Unbalanced pressure of Java applications on multi-core servers

Source: Internet
Author: User

The problem of this blog cannot be solved. It is just an analysis and speculation. Some subsequent actions may prove some guesses and may not solve anything. If you have any questions in the same situation as me, please kindly advise.

Problem:

Last weekend, I went out to outing with my colleagues and managed my children at home. I went to the production environment and observed the current running status of the cluster machines. I found that the pressure on these multi-core machines was extremely uneven.

The general status of top is as follows:

Http://www.flickr.com/photos/33194437@N03/3702676767/ (no way, blog can not upload, reference pictures, had to give the link)

 

At the peak, the usage of a single CPU reaches 80%, which is abnormal for multi-core servers. For Java developers, multi-threaded programming cannot control how threads are allocated on the CPU. Because Java itself does not implement the thread mechanism, it is a cross-platform language, however, the performance and features vary greatly according to the implementation of the operating system. Therefore, Java tuning sometimes requires system configuration and even Kernel Tuning.

Analysis:

First, we performed the same stress test multiple times in the test environment, tried the same operating system version and similar configuration as the online version, but the test result was that the load distribution was very even.

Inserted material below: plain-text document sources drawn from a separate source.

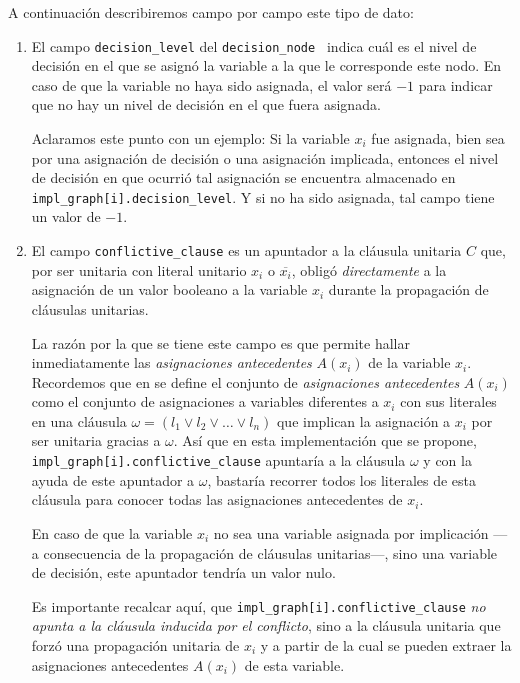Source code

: \documentclass[12pt,lettersize,oneside]{article}
\begin{document}
A continuación describiremos campo por campo este tipo de dato:\vspace{-2.5mm}
\begin{enumerate}
\item El campo {\tt decision\_level} del {\tt decision\_node } indica cuál es el
  nivel de decisión en el que se asignó la variable a la que le corresponde este
  nodo. En caso de que la variable no haya sido asignada, el valor será $-1$
  para indicar que no hay un nivel de decisión en el que fuera asignada.

  Aclaramos este punto con un ejemplo: Si la variable $x_i$ fue asignada, bien
  sea por una asignación de decisión o una asignación implicada, entonces el
  nivel de decisión en que ocurrió tal asignación se encuentra almacenado en
  {\tt impl\_graph[i].decision\_level}. Y si no ha sido asignada, tal campo
  tiene un valor de $-1$.

\item El campo {\tt conflictive\_clause} es un apuntador a la cláusula unitaria
  $C$ que, por ser unitaria con literal unitario $x_i$ o $\overline{x_i}$,
  obligó \emph{directamente} a la asignación de un valor booleano a la variable
  $x_i$ durante la propagación de cláusulas unitarias.

  La razón por la que se tiene este campo es que permite hallar inmediatamente
  las \emph{asignaciones antecedentes} $A(x_i)$ de la variable $x_i$. Recordemos
  que en \cite{grasp96} se define el conjunto de \emph{asignaciones
    antecedentes} $A(x_i)$ como el conjunto de asignaciones a variables
  diferentes a $x_i$ con sus literales en una cláusula $\omega = (l_1 \vee l_2 \vee
  \ldots \vee l_n)$ que implican la asignación a $x_i$ por ser unitaria gracias a
  $\omega$. Así que en esta implementación que se propone, {\tt
    impl\_graph[i].conflictive\_clause} apuntaría a la cláusula $\omega$ y con
  la ayuda de este apuntador a $\omega$, bastaría recorrer todos los literales
  de esta cláusula para conocer todas las asignaciones antecedentes de $x_i$.

  En caso de que la variable $x_i$ no sea una variable asignada por implicación
  ---a consecuencia de la propagación de cláusulas unitarias---, sino una
  variable de decisión, este apuntador tendría un valor nulo.

  Es importante recalcar aquí, que {\tt impl\_graph[i].conflictive\_clause}
  \emph{no apunta a la cláusula inducida por el conflicto}, sino a la cláusula
  unitaria que forzó una propagación unitaria de $x_i$ y a partir de la cual se
  pueden extraer la asignaciones antecedentes $A(x_i)$ de esta variable.
\end{enumerate}
\end{document}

Http://www.flickr.com/photos/33194437@N03/3703485402/ (no way, blog can not upload, reference pictures, had to give the link)

At this time, I restarted a faulty machine and found that the load was reduced and balanced. That is to say, there should be no such high CPU consumption under the current pressure, some hardware or operating system configuration problems are also ruled out.

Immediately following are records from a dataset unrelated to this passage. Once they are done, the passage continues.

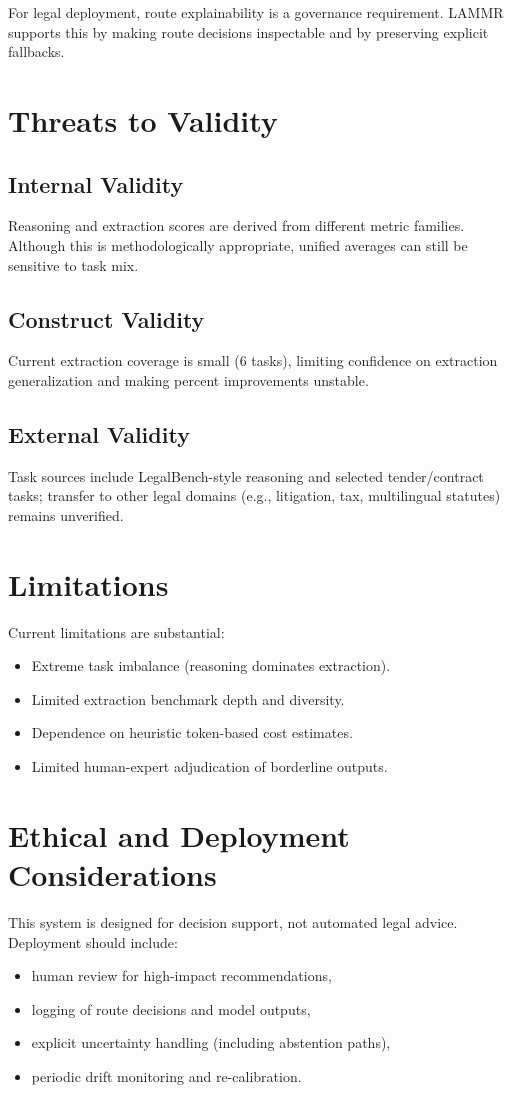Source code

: For legal deployment, route explainability is a governance requirement. LAMMR supports this by making route decisions inspectable and by preserving explicit fallbacks.

\section{Threats to Validity}
\subsection{Internal Validity}
Reasoning and extraction scores are derived from different metric families. Although this is methodologically appropriate, unified averages can still be sensitive to task mix.

\subsection{Construct Validity}
Current extraction coverage is small (6 tasks), limiting confidence on extraction generalization and making percent improvements unstable.

\subsection{External Validity}
Task sources include LegalBench-style reasoning and selected tender/contract tasks; transfer to other legal domains (e.g., litigation, tax, multilingual statutes) remains unverified.

\section{Limitations}
Current limitations are substantial:
\begin{itemize}[leftmargin=*]
  \item Extreme task imbalance (reasoning dominates extraction).
  \item Limited extraction benchmark depth and diversity.
  \item Dependence on heuristic token-based cost estimates.
  \item Limited human-expert adjudication of borderline outputs.
\end{itemize}

\section{Ethical and Deployment Considerations}
This system is designed for decision support, not automated legal advice. Deployment should include:
\begin{itemize}[leftmargin=*]
  \item human review for high-impact recommendations,
  \item logging of route decisions and model outputs,
  \item explicit uncertainty handling (including abstention paths),
  \item periodic drift monitoring and re-calibration.
\end{itemize}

When the CPU usage is full, it is often considered to be caused by loops, especially for the consumption of a single CPU. Use top h to check which thread consumes CPU for a long time.

Http://www.flickr.com/photos/33194437@N03/3702676803/ (no way, blog can not upload, reference pictures, had to give the link)

 

We can see that the thread with PID 13659 is the "culprit", but it is unknown whether the thread with PID 13659 is in an endless loop, whether it is the application thread or the system thread. Then, based on the Java method, kill-3 PID and check the output log.

Find the NID in the dump Log Based on the thread number and find that the thread is a VM thread, that is, a VM thread. (Here, convert 13659 to hexadecimal 0x355b)

Http://www.flickr.com/photos/33194437@N03/3703479942/ (no way, blog can not upload, reference pictures, had to give the link)

 

I used pstack to check the work of this thread. The result is as follows:

Thread 2074 (thread 1846541216 (lwp 13659 )):

#0 0x0659fa65 in objectsynchronizer: deflate_idle_monitors ()

#1 0x065606e5 in safepointsynchronize: Begin ()

#2 0x06613e83 in vmthread: loop ()

#3 0x06613a6f in vmthread: Run ()

#4 0x06506709 in java_start ()

#5 0x00aae3cc in start_thread () from/lib/tls/libpthread. so.0

#6 0x00a1896e in clone () from/lib/tls/libc. so.6

I searched objectsynchronizer: deflate_idle_monitors and found a bug in Sun's bug Library about jdk1.6 due to this method resulting in runtime problems: http://bugs.sun.com/bugdatabase/view_bug.do;jsessionid=803cb2d95886bffffffff9a626d3b9b28573? Bug_id = 6781744

Then directly go to the openjdk official website to find this class of code, a general understanding of his role, the specific code link is as follows: http://xref.jsecurity.net/openjdk-6/langtools/db/d8b/synchronizer_8cpp-source.html
The main task should be to recycle resource objects. In addition to the results of pstack, we should generally know that it is to manage thread resources. But the specific code is not further analyzed.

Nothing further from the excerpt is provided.